Training the Youth

The solution for polarization through disinformation: resilience and flexibility. By Emma van Toorn.

Do you recognize this? That the recommendentation page on your Instagram shows you a seemingly endless feed? Where one person might receive relatively harmless pictures and videos of cats, the other might see more and more articles containing dangerous conspiracy theories. This is, of course, no random selection. By now we know that algorithms keep track of our personal scroll- and click-habits in order to show us personalized content. When you use your social media as a news source for current events, chances are that you form a one-sided opinion on certain topics and issues, as both reliable and unreliable content is shared there at the speed of light. In the currently ever-changing media landscape it is especially the youth that are exposed more and more to polarizing content and disinformation.

 

At Diversion we work together closely with the educational system to make an impact on society.

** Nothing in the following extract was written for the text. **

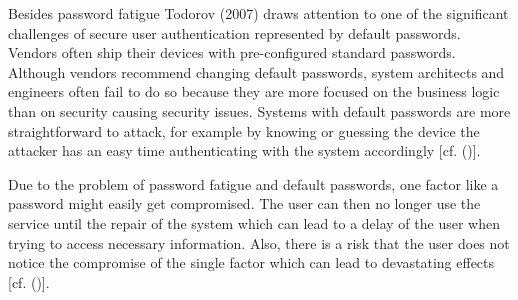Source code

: Besides password fatigue Todorov (2007) draws attention to one of the significant challenges of secure user authentication represented by default passwords. Vendors often ship their devices with pre-configured standard passwords. Although vendors recommend changing default passwords, system architects and engineers often fail to do so because they are more focused on the business logic than on security causing security issues. Systems with default passwords are more straightforward to attack, for example by knowing or guessing the device the attacker has an easy time authenticating with the system accordingly [cf. (\cite{Todorov:2007:MUI})]. 


Due to the problem of password fatigue and default passwords, one factor like a password might easily get compromised. The user can then no longer use the service until the repair of the system which can lead to a delay of the user when trying to access necessary information. Also, there is a risk that the user does not notice the compromise of the single factor which can lead to devastating effects [cf. (\cite{Dasgupta:2017:AUA})].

In the groups where we offer our programs, we notice an increase in youngsters who indicate a growing distrust of the traditional media. They feel like they are either badly or underrepresented by the mainstream media and find the news that is published by professional journalists does not fit their view of the world. We also see an increase in their belief that the traditional media consciously spreads disinformation to mislead the public. A student recently stated: “Nowadays journalists only spread fake news. That is why free speech should be forbidden.”

“Nowadays journalists only spread fake news. That is why free speech should be forbidden.”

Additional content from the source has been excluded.